Katharina Reny Lestari – A human rights organization in Indonesia's restive Papua province came under attack from an unknown assailant who threw what was thought to be Molotov cocktails at its offices.
A man wearing a hat, black sweater and face mask was seen fleeing the offices of the Papua Legal Aid Institute (LBH Papua) in provincial capital Jayapura on a motorcycle just before a fire engulfed a motorcycle and scorched a car parked in the office's garage.
Nobody was reported hurt in the incident early on May 9.
LBH Papua director Emanuel Gobay told UCA News on May 10 that a wick and a plastic bag containing gasoline were found at the scene following the attack.
"We believe they were used by the perpetrator who knew the right time to attack – when things were pretty quiet," he said, adding the fire was extinguished very quickly before it had a chance to spread.
He said the attack was likely linked to rights cases involving the victimization of workers, students, tribal groups and activists his organization was working on.

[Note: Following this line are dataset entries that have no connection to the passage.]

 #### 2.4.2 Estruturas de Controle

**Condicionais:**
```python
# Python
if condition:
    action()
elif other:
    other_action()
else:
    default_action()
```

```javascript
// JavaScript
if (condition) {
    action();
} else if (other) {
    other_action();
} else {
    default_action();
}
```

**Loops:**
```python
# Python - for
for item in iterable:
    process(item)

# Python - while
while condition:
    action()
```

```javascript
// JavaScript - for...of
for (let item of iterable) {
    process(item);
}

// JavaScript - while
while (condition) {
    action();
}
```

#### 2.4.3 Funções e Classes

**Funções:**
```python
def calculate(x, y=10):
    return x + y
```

"The incident also highlights the need for the government to improve protection for human rights defenders, particularly in Papua province where there are many rights violations"

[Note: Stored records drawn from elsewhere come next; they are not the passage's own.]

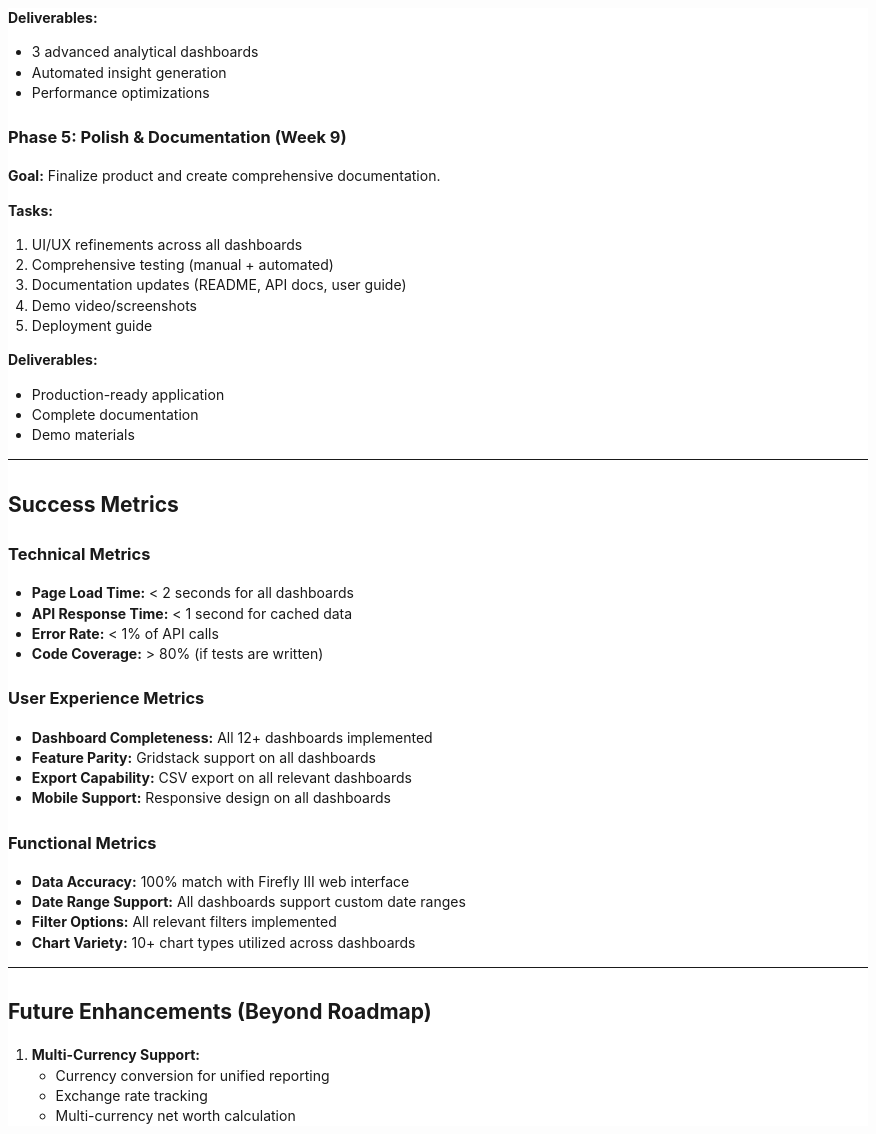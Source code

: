 **Deliverables:**
- 3 advanced analytical dashboards
- Automated insight generation
- Performance optimizations

### Phase 5: Polish & Documentation (Week 9)

**Goal:** Finalize product and create comprehensive documentation.

**Tasks:**
1. UI/UX refinements across all dashboards
2. Comprehensive testing (manual + automated)
3. Documentation updates (README, API docs, user guide)
4. Demo video/screenshots
5. Deployment guide

**Deliverables:**
- Production-ready application
- Complete documentation
- Demo materials

---

## Success Metrics

### Technical Metrics

- **Page Load Time:** < 2 seconds for all dashboards
- **API Response Time:** < 1 second for cached data
- **Error Rate:** < 1% of API calls
- **Code Coverage:** > 80% (if tests are written)

### User Experience Metrics

- **Dashboard Completeness:** All 12+ dashboards implemented
- **Feature Parity:** Gridstack support on all dashboards
- **Export Capability:** CSV export on all relevant dashboards
- **Mobile Support:** Responsive design on all dashboards

### Functional Metrics

- **Data Accuracy:** 100% match with Firefly III web interface
- **Date Range Support:** All dashboards support custom date ranges
- **Filter Options:** All relevant filters implemented
- **Chart Variety:** 10+ chart types utilized across dashboards

---

## Future Enhancements (Beyond Roadmap)

1. **Multi-Currency Support:**
   - Currency conversion for unified reporting
   - Exchange rate tracking
   - Multi-currency net worth calculation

"These cases include illegal logging and gun ownership. We assume that one of these cases was the motive behind the attack. But I cannot be sure," Gobay said.

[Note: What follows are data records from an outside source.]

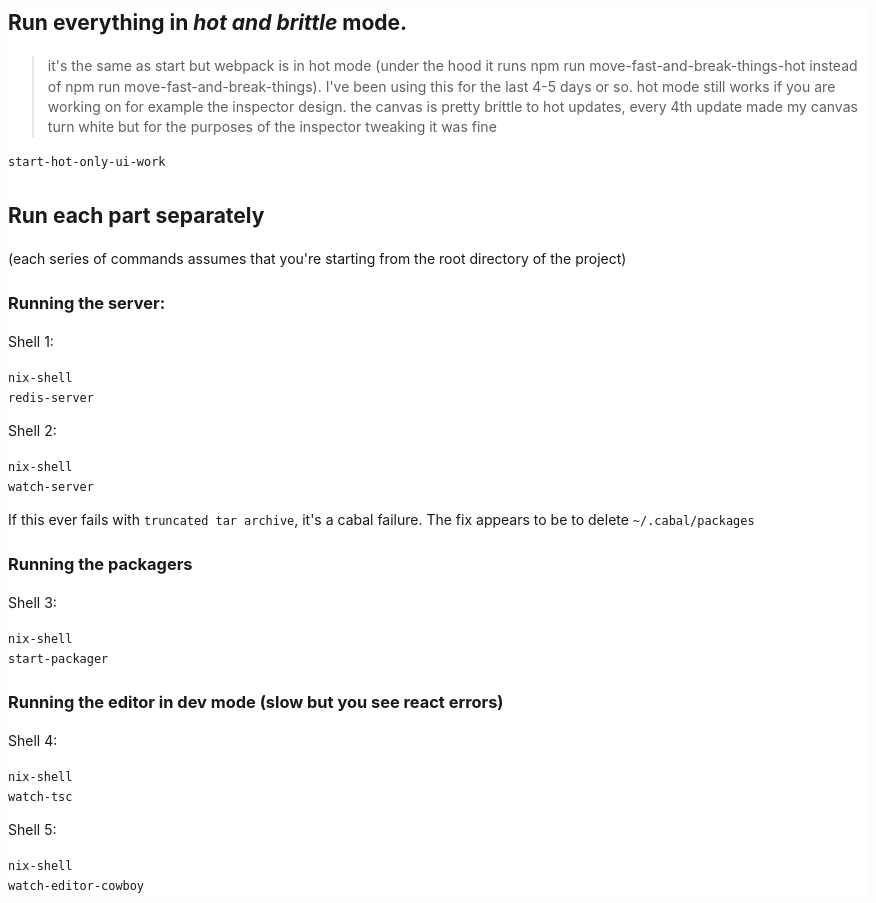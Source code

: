 ## Run everything in _hot and brittle_ mode.

> it's the same as start but webpack is in hot mode (under the hood it runs npm run move-fast-and-break-things-hot instead of npm run move-fast-and-break-things). I've been using this for the last 4-5 days or so. hot mode still works if you are working on for example the inspector design. the canvas is pretty brittle to hot updates, every 4th update made my canvas turn white but for the purposes of the inspector tweaking it was fine

```
start-hot-only-ui-work
```

## Run each part separately

(each series of commands assumes that you're starting from the root directory of the project)

### Running the server:

Shell 1:

```
nix-shell
redis-server
```

Shell 2:

```
nix-shell
watch-server
```

If this ever fails with `truncated tar archive`, it's a cabal failure. The fix appears to be to delete `~/.cabal/packages`

### Running the packagers

Shell 3:

```
nix-shell
start-packager
```

### Running the editor in dev mode (slow but you see react errors)

Shell 4:

```
nix-shell
watch-tsc
```

Shell 5:

```
nix-shell
watch-editor-cowboy
```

"Obviously, we want the police to get to the bottom of what happened, arrest the perpetrator and tell us why we were targeted. The incident also highlights the need for the government to improve protection for human rights defenders, particularly in Papua province where there are many rights violations."
A similar attack in September 2021 targeted the Legal Aid Institute's Yogyakarta office.
The Humanity Coalition for Papua, an umbrella group of rights organizations including the Papua Franciscans' Secretariat for Justice, Peace and Integrity of Creation (JPIC), condemned the attack, calling it "an assault against democracy."
"The government must not brush this under the carpet. The government promised to deal with issues in Papua immediately, including human rights violations," the group said.
"If it is ignored, such intimidation will create a situation in which human rights defenders will always live in fear while a feeling of insecurity will pervade among the Papuan people."
Yuliana Langowuyo, executive director of the JPIC, said the incident has put her organization on full alert.
"It's not the first such attack against human rights defenders in Papua. Last year a journalist's car was badly damaged," she told UCA News.
Papua police spokesman Senior Commissioner Ahmad Mustofa Kamal called on people to stay calm and not be provoked by those looking to create chaos in the province.